Reputation: 592
I'm currently trying to compute this function to get Bahdanau's attention
My question is with the H for the decoder and the encoder.
In one implementation, I see an h encoder with the dimensions: [max source Len, batch size, hidden size]
and a h decoder with the following dimensions: [#lstm layers, batch size, hidden dim]
How can I compute the addition if the dimensions for the W matrices have to be the same according to: https://blog.floydhub.com/attention-mechanism/#bahdanau-att-step1
Thanks for the help
Upvotes: 0
Views: 179
Reputation: 11240
In the original Bahdanau's paper, the decoder has only a single LSTM layer. There are various approaches how to deal with multiple layers. The quite usual thing to do is to do the attention between the layers (which you obviously did not do, see e.g., a paper by Google).
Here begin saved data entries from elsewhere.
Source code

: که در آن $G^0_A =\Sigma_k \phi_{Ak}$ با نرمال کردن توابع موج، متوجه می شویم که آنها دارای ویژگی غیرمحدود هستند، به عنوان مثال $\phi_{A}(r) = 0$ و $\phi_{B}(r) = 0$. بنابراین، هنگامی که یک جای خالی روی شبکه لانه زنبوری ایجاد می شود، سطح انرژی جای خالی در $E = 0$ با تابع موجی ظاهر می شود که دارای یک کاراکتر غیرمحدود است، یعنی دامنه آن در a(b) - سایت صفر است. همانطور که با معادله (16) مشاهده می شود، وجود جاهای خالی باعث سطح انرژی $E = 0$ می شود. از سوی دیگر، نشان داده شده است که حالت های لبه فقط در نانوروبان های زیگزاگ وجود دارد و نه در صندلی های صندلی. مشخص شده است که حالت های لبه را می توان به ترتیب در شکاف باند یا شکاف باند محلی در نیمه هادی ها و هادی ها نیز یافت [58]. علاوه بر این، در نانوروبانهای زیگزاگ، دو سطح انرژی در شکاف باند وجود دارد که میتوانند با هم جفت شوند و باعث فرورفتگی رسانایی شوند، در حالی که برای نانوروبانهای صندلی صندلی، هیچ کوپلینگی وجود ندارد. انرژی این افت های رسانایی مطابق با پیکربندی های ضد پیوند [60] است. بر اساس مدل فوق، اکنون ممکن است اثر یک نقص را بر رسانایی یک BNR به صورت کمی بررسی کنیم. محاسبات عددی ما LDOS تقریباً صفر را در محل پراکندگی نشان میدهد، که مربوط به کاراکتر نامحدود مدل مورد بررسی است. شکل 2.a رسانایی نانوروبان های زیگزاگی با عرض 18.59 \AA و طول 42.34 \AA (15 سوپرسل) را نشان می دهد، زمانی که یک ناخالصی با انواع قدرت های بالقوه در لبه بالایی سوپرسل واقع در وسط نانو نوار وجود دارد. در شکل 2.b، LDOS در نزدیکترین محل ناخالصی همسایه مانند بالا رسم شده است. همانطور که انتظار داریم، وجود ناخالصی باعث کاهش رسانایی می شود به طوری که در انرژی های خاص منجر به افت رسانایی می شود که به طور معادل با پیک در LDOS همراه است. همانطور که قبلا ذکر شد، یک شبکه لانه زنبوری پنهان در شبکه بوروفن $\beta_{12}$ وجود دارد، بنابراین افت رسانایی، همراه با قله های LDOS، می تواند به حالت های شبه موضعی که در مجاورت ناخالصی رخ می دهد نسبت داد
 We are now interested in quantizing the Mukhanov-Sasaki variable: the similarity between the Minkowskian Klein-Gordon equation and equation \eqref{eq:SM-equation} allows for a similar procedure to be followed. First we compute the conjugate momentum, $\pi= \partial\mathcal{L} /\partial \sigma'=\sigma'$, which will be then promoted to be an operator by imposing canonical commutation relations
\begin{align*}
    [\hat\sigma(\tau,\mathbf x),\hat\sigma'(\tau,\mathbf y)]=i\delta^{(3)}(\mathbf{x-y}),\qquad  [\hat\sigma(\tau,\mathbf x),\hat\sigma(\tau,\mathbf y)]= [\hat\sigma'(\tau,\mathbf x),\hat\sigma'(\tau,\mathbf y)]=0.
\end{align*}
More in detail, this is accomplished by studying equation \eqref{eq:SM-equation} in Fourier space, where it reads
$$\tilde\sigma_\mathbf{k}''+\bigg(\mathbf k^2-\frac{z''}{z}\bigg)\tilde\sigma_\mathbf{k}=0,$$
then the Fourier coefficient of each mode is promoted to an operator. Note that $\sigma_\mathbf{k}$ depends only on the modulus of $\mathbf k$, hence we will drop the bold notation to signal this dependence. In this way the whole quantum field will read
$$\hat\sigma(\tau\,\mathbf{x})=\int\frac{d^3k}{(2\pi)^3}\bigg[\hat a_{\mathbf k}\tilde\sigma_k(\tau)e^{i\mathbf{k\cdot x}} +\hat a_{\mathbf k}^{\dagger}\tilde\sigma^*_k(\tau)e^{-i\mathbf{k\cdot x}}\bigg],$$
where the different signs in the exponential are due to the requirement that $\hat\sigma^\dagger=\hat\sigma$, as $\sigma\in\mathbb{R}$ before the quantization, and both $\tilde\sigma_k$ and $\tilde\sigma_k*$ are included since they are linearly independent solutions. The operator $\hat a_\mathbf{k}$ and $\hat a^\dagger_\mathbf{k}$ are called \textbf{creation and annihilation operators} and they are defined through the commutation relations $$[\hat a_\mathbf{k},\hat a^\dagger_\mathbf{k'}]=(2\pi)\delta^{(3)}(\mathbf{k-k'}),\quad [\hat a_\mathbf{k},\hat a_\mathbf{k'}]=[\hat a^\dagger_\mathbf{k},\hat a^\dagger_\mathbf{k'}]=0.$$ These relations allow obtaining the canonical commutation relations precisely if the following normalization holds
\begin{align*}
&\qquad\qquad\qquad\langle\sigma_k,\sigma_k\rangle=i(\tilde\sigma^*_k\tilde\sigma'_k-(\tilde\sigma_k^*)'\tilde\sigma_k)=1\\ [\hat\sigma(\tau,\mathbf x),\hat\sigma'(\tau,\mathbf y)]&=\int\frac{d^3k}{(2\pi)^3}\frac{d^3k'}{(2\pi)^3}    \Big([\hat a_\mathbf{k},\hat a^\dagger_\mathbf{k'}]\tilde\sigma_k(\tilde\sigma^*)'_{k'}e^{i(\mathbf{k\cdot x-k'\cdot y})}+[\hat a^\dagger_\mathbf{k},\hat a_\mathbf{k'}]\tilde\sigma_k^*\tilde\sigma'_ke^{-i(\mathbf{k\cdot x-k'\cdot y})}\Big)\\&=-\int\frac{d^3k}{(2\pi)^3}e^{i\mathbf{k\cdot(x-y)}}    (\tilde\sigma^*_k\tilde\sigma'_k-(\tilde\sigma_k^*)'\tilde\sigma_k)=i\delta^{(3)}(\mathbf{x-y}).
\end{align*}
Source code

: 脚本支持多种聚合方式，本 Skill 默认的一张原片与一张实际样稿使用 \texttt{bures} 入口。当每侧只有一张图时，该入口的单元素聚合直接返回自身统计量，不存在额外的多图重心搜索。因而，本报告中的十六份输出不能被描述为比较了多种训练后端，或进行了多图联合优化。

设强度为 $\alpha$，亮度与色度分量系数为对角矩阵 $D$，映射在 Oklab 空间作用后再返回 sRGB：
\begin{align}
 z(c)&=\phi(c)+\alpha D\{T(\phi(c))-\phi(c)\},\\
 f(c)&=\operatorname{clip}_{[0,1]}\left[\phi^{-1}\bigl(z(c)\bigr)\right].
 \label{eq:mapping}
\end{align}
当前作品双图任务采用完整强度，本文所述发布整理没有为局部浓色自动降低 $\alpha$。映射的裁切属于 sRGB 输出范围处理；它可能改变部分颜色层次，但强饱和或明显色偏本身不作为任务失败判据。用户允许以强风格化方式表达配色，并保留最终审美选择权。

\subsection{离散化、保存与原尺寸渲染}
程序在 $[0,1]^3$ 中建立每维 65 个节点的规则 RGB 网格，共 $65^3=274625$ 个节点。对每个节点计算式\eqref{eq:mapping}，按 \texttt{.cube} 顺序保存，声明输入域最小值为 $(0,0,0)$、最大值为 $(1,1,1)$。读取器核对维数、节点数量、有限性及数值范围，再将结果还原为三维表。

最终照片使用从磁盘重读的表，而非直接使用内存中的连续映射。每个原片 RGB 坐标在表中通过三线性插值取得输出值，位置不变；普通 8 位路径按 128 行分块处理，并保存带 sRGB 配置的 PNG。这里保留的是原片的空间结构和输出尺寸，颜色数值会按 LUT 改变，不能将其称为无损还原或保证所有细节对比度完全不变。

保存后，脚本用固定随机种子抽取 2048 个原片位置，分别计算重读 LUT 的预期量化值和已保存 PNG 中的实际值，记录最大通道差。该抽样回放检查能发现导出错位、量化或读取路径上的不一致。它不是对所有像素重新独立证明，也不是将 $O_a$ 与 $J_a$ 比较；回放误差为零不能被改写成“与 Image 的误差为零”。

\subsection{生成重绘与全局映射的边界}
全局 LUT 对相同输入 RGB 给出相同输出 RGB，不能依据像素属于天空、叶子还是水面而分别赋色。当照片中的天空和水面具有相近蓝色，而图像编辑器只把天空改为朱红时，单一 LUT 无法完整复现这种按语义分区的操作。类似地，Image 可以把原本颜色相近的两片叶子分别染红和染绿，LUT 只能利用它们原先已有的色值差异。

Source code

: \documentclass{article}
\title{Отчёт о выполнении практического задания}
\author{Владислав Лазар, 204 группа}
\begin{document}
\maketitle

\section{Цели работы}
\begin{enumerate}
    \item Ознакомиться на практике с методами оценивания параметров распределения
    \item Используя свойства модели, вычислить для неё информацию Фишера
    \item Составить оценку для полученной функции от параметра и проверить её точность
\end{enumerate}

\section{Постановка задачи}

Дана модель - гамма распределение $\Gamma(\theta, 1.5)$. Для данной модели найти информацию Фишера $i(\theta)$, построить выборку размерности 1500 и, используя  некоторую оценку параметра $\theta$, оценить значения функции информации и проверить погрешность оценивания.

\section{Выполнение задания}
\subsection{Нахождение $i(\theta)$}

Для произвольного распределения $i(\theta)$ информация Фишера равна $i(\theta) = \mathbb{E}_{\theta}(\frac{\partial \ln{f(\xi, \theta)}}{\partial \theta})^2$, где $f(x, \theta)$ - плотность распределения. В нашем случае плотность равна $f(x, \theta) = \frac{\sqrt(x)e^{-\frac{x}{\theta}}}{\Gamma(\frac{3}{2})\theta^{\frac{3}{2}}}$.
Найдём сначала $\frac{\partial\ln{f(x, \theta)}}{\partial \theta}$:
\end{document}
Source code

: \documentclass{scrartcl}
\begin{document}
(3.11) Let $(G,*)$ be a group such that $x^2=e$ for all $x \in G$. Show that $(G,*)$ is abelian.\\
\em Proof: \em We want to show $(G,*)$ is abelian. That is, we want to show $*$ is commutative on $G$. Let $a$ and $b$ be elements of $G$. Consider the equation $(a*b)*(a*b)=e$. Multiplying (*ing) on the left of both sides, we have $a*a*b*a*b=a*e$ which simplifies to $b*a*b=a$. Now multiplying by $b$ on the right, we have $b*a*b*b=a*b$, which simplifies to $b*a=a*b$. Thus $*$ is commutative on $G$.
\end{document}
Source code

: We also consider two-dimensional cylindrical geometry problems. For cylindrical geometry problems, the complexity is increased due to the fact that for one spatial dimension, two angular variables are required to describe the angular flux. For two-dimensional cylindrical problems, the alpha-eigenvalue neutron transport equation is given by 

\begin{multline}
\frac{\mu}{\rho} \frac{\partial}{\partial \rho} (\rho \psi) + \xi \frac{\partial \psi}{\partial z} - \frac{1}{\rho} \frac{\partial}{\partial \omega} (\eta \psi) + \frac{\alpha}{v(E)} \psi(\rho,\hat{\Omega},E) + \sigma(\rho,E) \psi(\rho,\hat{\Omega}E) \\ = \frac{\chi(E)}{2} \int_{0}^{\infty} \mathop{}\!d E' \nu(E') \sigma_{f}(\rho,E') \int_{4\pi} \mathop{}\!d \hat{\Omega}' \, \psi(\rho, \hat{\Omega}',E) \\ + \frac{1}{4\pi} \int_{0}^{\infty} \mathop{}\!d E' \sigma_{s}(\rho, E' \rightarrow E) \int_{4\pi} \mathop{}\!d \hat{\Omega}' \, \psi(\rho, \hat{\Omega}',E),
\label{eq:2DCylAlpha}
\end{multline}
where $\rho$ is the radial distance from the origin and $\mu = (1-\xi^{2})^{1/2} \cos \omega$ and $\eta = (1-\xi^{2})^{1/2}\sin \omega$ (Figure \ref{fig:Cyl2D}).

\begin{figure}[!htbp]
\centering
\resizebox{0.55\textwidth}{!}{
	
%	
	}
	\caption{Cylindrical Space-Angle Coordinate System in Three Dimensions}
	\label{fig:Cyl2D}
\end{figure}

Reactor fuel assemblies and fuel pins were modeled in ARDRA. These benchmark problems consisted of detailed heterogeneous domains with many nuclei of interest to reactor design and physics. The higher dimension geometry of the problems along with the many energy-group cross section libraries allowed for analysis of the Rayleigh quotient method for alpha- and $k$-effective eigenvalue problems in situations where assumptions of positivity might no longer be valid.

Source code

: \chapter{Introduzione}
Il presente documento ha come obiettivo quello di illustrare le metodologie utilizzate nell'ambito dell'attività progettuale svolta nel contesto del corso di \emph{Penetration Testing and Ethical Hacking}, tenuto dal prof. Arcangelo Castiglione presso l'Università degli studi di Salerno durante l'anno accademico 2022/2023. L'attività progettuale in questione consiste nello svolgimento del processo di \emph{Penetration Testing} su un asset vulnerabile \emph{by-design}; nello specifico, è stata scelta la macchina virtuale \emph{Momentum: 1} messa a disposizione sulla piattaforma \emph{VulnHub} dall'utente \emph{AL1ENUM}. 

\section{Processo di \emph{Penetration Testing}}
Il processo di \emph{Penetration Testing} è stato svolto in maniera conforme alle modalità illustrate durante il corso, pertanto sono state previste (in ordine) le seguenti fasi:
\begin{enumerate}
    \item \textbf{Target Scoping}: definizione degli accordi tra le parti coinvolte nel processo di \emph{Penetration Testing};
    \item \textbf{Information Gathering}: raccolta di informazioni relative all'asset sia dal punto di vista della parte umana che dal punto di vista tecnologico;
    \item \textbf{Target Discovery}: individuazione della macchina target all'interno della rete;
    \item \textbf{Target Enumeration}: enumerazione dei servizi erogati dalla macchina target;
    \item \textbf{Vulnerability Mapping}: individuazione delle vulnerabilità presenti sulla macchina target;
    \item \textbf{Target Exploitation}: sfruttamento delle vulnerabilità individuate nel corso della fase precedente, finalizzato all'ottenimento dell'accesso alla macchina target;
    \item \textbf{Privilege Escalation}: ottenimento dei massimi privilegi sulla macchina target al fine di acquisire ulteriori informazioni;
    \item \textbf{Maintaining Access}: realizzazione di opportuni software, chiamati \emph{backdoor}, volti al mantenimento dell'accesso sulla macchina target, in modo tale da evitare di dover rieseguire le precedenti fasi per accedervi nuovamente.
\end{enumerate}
If you use multiple decoder layers like this, you can use only the last layer (i.e., do h_decoder[1]
), alternatively, you can concatenate the layers (i.e., in torch call torch.cat
or tf.concat
in the 0-th dimension).
The matrices Wdecoder and Wencoder ensure that both the encoder and decoder states get projected to the same dimension (regardless if you what you did with the decoder layers), so you can do the summation.
The only remaining issue is that the encoder states have the max-length dimension. The trick here is that you need to add a dimension to the projected decoder state, so the summation gets broadcasted and the projected decoder state get summed with all the encoder states. In PyTorch, just call unsqueeze
, in TensorFlow expand_dims
in the 0-th dimension on the projected decoder state.
Upvotes: 1